:: Problem to solve ::
Copy each line of the records that contains the word "siguientes".

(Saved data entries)
# # # #

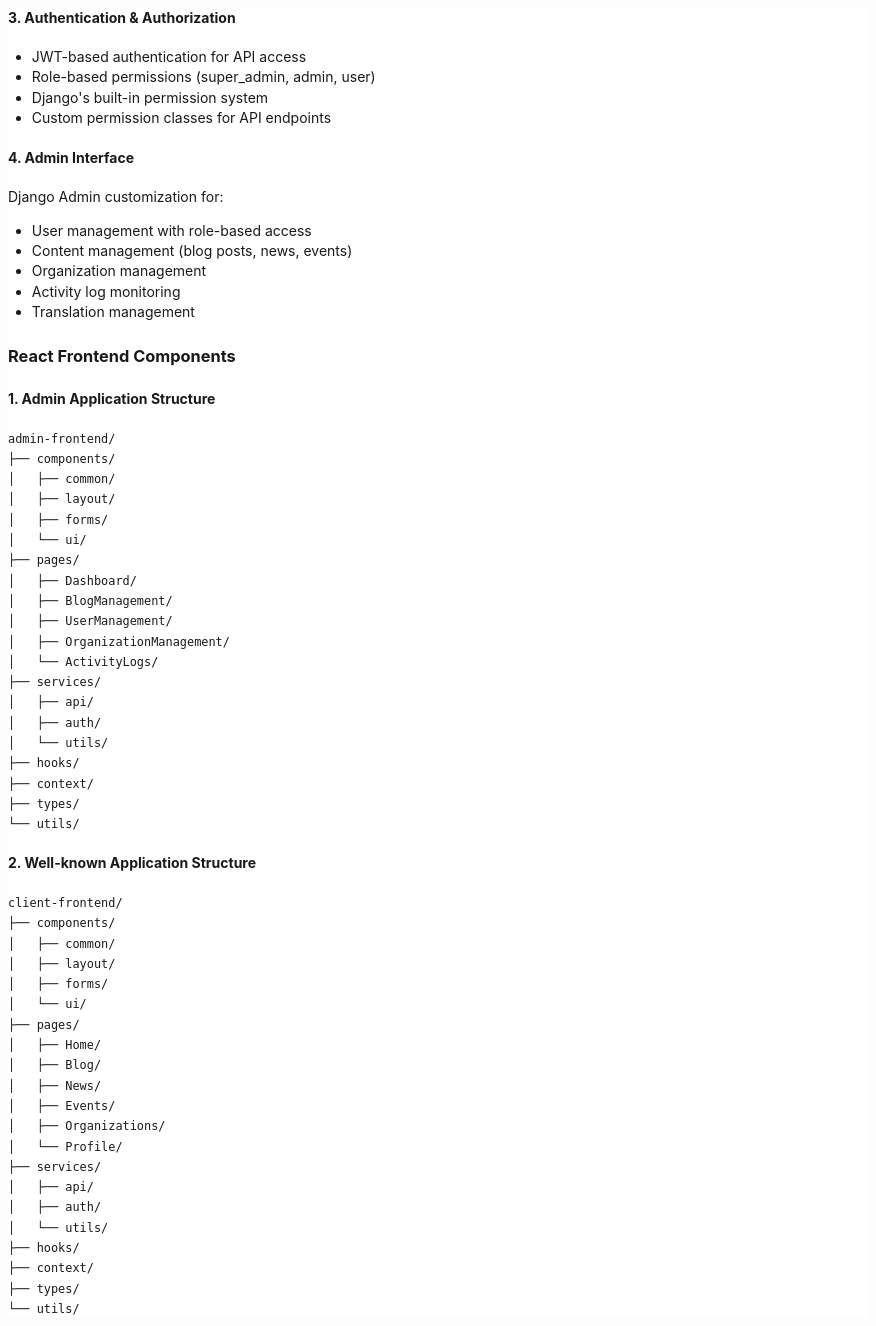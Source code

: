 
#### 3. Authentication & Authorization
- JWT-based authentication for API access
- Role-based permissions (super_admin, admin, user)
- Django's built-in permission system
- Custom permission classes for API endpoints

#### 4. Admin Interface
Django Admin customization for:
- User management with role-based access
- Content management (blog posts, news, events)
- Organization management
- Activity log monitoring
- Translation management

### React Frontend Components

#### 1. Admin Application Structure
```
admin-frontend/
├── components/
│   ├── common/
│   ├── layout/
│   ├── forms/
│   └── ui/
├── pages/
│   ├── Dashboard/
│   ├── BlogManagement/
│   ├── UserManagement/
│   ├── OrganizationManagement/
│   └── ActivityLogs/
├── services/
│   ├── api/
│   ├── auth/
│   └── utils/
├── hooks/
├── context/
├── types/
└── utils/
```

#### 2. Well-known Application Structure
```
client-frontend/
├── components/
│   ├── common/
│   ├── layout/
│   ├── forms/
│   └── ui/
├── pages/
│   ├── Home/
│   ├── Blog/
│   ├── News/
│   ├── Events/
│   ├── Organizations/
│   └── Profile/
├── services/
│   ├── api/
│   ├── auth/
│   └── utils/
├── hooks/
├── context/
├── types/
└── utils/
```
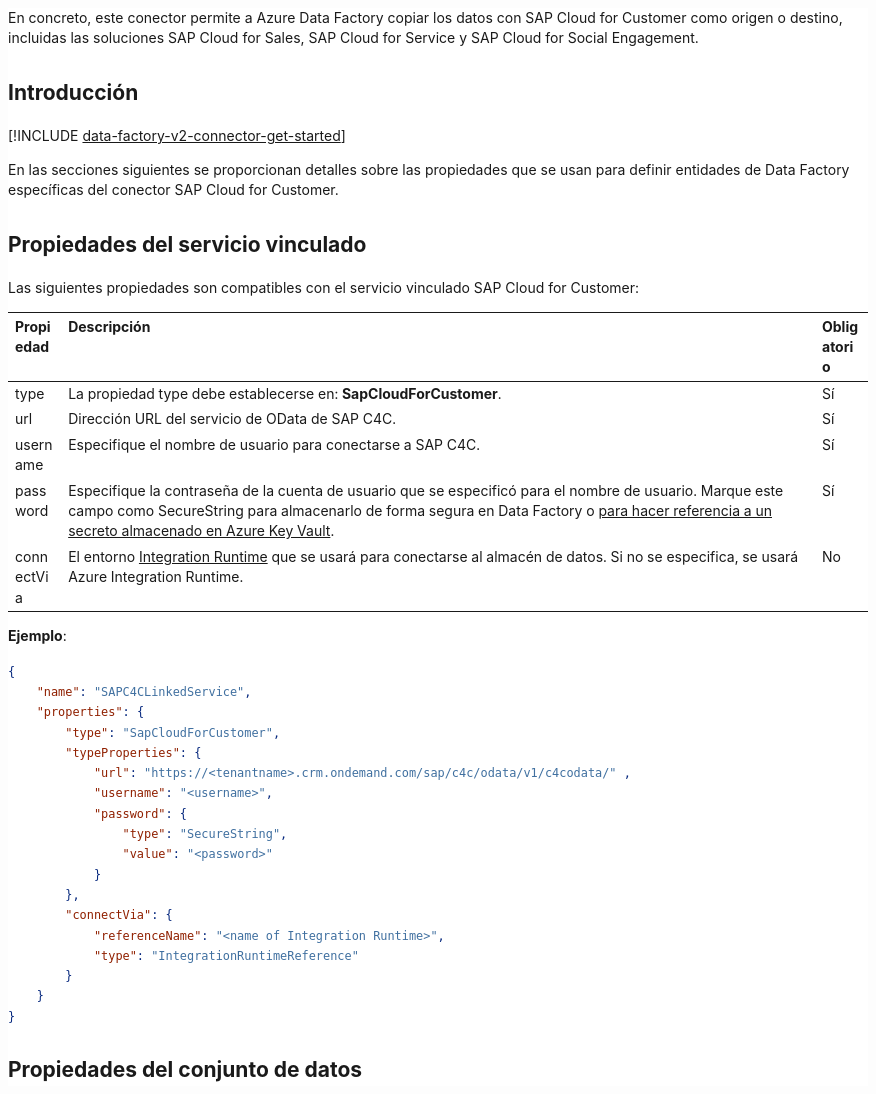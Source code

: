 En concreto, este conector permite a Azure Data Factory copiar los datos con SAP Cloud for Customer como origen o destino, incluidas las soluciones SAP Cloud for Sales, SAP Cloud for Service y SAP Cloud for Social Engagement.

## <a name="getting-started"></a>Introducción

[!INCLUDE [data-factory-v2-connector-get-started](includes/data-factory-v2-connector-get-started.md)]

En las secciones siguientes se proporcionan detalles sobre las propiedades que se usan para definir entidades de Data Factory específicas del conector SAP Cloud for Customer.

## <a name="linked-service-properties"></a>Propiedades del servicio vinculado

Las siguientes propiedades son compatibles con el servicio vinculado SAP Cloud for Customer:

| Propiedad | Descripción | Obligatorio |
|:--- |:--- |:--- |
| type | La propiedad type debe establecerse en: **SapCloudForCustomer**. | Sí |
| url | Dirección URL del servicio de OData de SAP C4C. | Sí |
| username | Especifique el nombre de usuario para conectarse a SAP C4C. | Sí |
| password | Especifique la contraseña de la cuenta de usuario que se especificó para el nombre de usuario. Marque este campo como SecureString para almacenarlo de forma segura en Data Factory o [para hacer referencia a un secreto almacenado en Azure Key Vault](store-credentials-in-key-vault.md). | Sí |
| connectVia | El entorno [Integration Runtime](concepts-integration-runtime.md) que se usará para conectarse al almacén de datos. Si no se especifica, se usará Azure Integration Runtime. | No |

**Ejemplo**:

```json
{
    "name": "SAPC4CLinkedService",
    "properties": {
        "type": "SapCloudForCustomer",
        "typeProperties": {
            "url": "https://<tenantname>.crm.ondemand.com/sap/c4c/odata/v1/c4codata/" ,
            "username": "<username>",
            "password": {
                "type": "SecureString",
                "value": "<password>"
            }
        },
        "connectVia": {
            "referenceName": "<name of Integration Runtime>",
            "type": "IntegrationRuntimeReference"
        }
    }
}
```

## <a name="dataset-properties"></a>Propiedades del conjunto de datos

# # # #

:: Answer below ::
En las secciones siguientes se proporcionan detalles sobre las propiedades que se usan para definir entidades de Data Factory específicas del conector SAP Cloud for Customer.
Las siguientes propiedades son compatibles con el servicio vinculado SAP Cloud for Customer:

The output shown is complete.